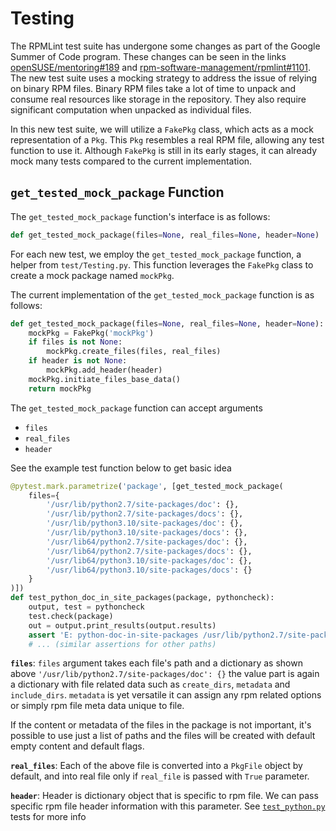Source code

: # Testing

The RPMLint test suite has undergone some changes as part of the Google Summer of Code program. These changes can be seen in the links [openSUSE/mentoring#189](https://github.com/openSUSE/mentoring/issues/189) and [rpm-software-management/rpmlint#1101](https://github.com/rpm-software-management/rpmlint/pull/1101). The new test suite uses a mocking strategy to address the issue of relying on binary RPM files. Binary RPM files take a lot of time to unpack and consume real resources like storage in the repository. They also require significant computation when unpacked as individual files.

In this new test suite, we will utilize a `FakePkg` class, which acts as a mock representation of a `Pkg`. This `Pkg` resembles a real RPM file, allowing any test function to use it. Although `FakePkg` is still in its early stages, it can already mock many tests compared to the current implementation.

## `get_tested_mock_package` Function

The `get_tested_mock_package` function's interface is as follows:

```python
def get_tested_mock_package(files=None, real_files=None, header=None)
```

For each new test, we employ the `get_tested_mock_package` function, a helper from `test/Testing.py`. This function leverages the `FakePkg` class to create a mock package named `mockPkg`.

The current implementation of the `get_tested_mock_package` function is as follows:

```python
def get_tested_mock_package(files=None, real_files=None, header=None):
    mockPkg = FakePkg('mockPkg')
    if files is not None:
        mockPkg.create_files(files, real_files)
    if header is not None:
        mockPkg.add_header(header)
    mockPkg.initiate_files_base_data()
    return mockPkg
```

The `get_tested_mock_package` function can accept arguments
- `files`
- `real_files`
- `header`

See the example test function below to get basic idea

```python
@pytest.mark.parametrize('package', [get_tested_mock_package(
    files={
        '/usr/lib/python2.7/site-packages/doc': {},
        '/usr/lib/python2.7/site-packages/docs': {},
        '/usr/lib/python3.10/site-packages/doc': {},
        '/usr/lib/python3.10/site-packages/docs': {},
        '/usr/lib64/python2.7/site-packages/doc': {},
        '/usr/lib64/python2.7/site-packages/docs': {},
        '/usr/lib64/python3.10/site-packages/doc': {},
        '/usr/lib64/python3.10/site-packages/docs': {}
    }
)])
def test_python_doc_in_site_packages(package, pythoncheck):
    output, test = pythoncheck
    test.check(package)
    out = output.print_results(output.results)
    assert 'E: python-doc-in-site-packages /usr/lib/python2.7/site-packages/doc' in out
    # ... (similar assertions for other paths)
```

**`files`**:
`files` argument takes each file's path and a dictionary as shown above `'/usr/lib/python2.7/site-packages/doc': {}` the value part is again a dictionary with file related data such as `create_dirs`, `metadata` and `include_dirs`. `metadata` is yet versatile it can assign any rpm related options or simply rpm file meta data unique to file.

If the content or metadata of the files in the package is not important, it's
possible to use just a list of paths and the files will be created with default
empty content and default flags.


**`real_files`**:
Each of the above file is converted into a `PkgFile` object by default, and into real file only if `real_file` is passed with `True` parameter.

**`header`**:
Header is dictionary object that is specific to rpm file. We can pass specific rpm file header information with this parameter. See [`test_python.py`](https://github.com/afrid18/rpmlint/blob/c7e36548742f94acc9e102dc328605fdea06329c/test/test_python.py#L183) tests for more info

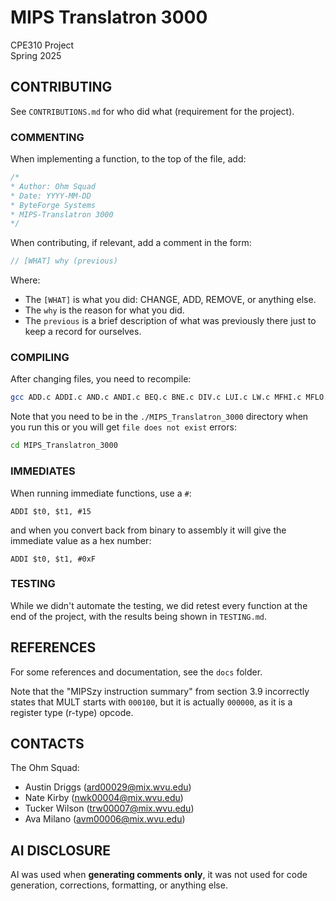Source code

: # MIPS Translatron 3000

CPE310 Project  
Spring 2025  


## CONTRIBUTING

See `CONTRIBUTIONS.md` for who did what (requirement for the project).


### COMMENTING

When implementing a function, to the top of the file, add:
```c
/*
* Author: Ohm Squad
* Date: YYYY-MM-DD
* ByteForge Systems
* MIPS-Translatron 3000
*/
```

When contributing, if relevant, add a comment in the form:
```c
// [WHAT] why (previous)
```

Where:
- The `[WHAT]` is what you did: CHANGE, ADD, REMOVE, or anything else. 
- The `why` is the reason for what you did. 
- The `previous` is a brief description of what was previously there just to keep a record for ourselves.


### COMPILING

After changing files, you need to recompile:
```bash
gcc ADD.c ADDI.c AND.c ANDI.c BEQ.c BNE.c DIV.c LUI.c LW.c MFHI.c MFLO.c MIPS_Instruction.c MIPS_Interpreter.c MULT.c OR.c ORI.c SLT.c SLTI.c SUB.c SW.c -o MIPS_Interpreter.exe
```

Note that you need to be in the `./MIPS_Translatron_3000` directory when you run this or you will get `file does not exist` errors:
```bash
cd MIPS_Translatron_3000
```


### IMMEDIATES

When running immediate functions, use a `#`:
```arm-asm
ADDI $t0, $t1, #15
```

and when you convert back from binary to assembly it will give the immediate value as a hex number:
```arm-asm
ADDI $t0, $t1, #0xF
```

### TESTING

While we didn't automate the testing, we did retest every function at the end of the project, with the results being shown in `TESTING.md`.


## REFERENCES

For some references and documentation, see the `docs` folder.

Note that the "MIPSzy instruction summary" from section 3.9 incorrectly states that MULT starts with `000100`, but it is actually `000000`, as it is a register type (r-type) opcode.


## CONTACTS

The Ohm Squad:
- Austin Driggs (ard00029@mix.wvu.edu)
- Nate Kirby (nwk00004@mix.wvu.edu)
- Tucker Wilson (trw00007@mix.wvu.edu)
- Ava Milano (avm00006@mix.wvu.edu)


## AI DISCLOSURE

AI was used when **generating comments only**, it was not used for code generation, corrections, formatting, or anything else.
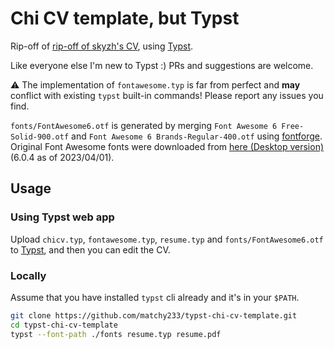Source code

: # Chi CV template, but Typst

Rip-off of [rip-off of skyzh's CV](https://github.com/matchy233/chi-cv-template), using [Typst](https://typst.app/).

Like everyone else I'm new to Typst :) PRs and suggestions are welcome.

⚠️ The implementation of `fontawesome.typ` is far from perfect and **may** conflict with existing `typst` built-in commands! Please report any issues you find.

`fonts/FontAwesome6.otf` is generated by merging `Font Awesome 6 Free-Solid-900.otf` and `Font Awesome 6 Brands-Regular-400.otf` using [fontforge](https://fontforge.org/en-US/). Original Font Awesome fonts were downloaded from [here (Desktop version)](https://fontawesome.com/download) (6.0.4 as of 2023/04/01).

## Usage

### Using Typst web app

Upload `chicv.typ`, `fontawesome.typ`, `resume.typ` and `fonts/FontAwesome6.otf` to [Typst](https://typst.app/), and then you can edit the CV.

### Locally

Assume that you have installed `typst` cli already and it's in your `$PATH`.

```bash
git clone https://github.com/matchy233/typst-chi-cv-template.git
cd typst-chi-cv-template
typst --font-path ./fonts resume.typ resume.pdf
```
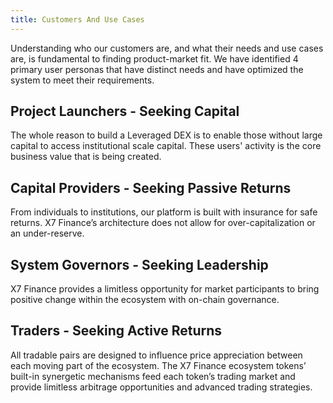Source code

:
 ```yaml
---
title: Customers And Use Cases
---
```


Understanding who our customers are, and what their needs and use cases are, is fundamental to finding product-market fit. We have identified 4 primary user personas that have distinct needs and have optimized the system to meet their requirements.

## Project Launchers - Seeking Capital

The whole reason to build a Leveraged DEX is to enable those without large capital to access institutional scale capital. These users' activity is the core business value that is being created.

## Capital Providers - Seeking Passive Returns

From individuals to institutions, our platform is built with insurance for safe returns. X7 Finance’s architecture does not allow for over-capitalization or an under-reserve.

## System Governors - Seeking Leadership

X7 Finance provides a limitless opportunity for market participants to bring positive change within the ecosystem with on-chain governance.

## Traders - Seeking Active Returns

All tradable pairs are designed to influence price appreciation between each moving part of the ecosystem. The X7 Finance ecosystem tokens’ built-in synergetic mechanisms feed each token’s trading market and provide limitless arbitrage opportunities and advanced trading strategies.
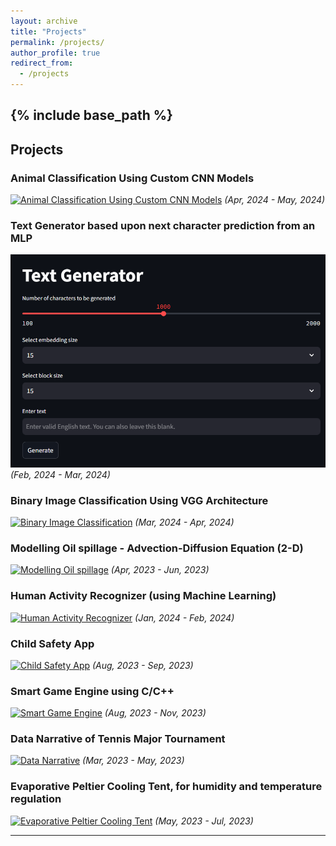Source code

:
 ```yaml
---
layout: archive
title: "Projects"
permalink: /projects/
author_profile: true
redirect_from:
  - /projects
---
```


{% include base_path %}
-----

## Projects

### Animal Classification Using Custom CNN Models
[![Animal Classification Using Custom CNN Models](![image](https://github.com/Nihar1402-iit/Nihar1402-iit.github.io/assets/117573996/7b6780c5-8f7d-4d61-b37c-09fa7a417b39)
)](/projects/animal-classification)
_(Apr, 2024 - May, 2024)_

### Text Generator based upon next character prediction from an MLP
[![Text Generator](images/Text_gen.png)](/projects/text-generator)
_(Feb, 2024 - Mar, 2024)_

### Binary Image Classification Using VGG Architecture
[![Binary Image Classification](path_to_image.jpg)](/projects/binary-classification)
_(Mar, 2024 - Apr, 2024)_

### Modelling Oil spillage - Advection-Diffusion Equation (2-D)
[![Modelling Oil spillage](path_to_image.jpg)](/projects/oil-spillage)
_(Apr, 2023 - Jun, 2023)_

### Human Activity Recognizer (using Machine Learning)
[![Human Activity Recognizer](path_to_image.jpg)](/projects/human-activity-recognizer)
_(Jan, 2024 - Feb, 2024)_

### Child Safety App
[![Child Safety App](path_to_image.jpg)](/projects/child-safety-app)
_(Aug, 2023 - Sep, 2023)_

### Smart Game Engine using C/C++
[![Smart Game Engine](path_to_image.jpg)](/projects/smart-game-engine)
_(Aug, 2023 - Nov, 2023)_

### Data Narrative of Tennis Major Tournament
[![Data Narrative](path_to_image.jpg)](/projects/data-narrative)
_(Mar, 2023 - May, 2023)_

### Evaporative Peltier Cooling Tent, for humidity and temperature regulation
[![Evaporative Peltier Cooling Tent](path_to_image.jpg)](/projects/evaporative-cooling-tent)
_(May, 2023 - Jul, 2023)_

---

++++++++++++++++++++

_Work to complete_
Print, from the entries above, the line with "for the project).", the line with "REMOVE, or anything else." and all lines between them, exactly and with nothing else.

_Problem solution_
See `CONTRIBUTIONS.md` for who did what (requirement for the project).


### COMMENTING

When implementing a function, to the top of the file, add:
```c
/*
* Author: Ohm Squad
* Date: YYYY-MM-DD
* ByteForge Systems
* MIPS-Translatron 3000
*/
```

When contributing, if relevant, add a comment in the form:
```c
// [WHAT] why (previous)
```

Where:
- The `[WHAT]` is what you did: CHANGE, ADD, REMOVE, or anything else. 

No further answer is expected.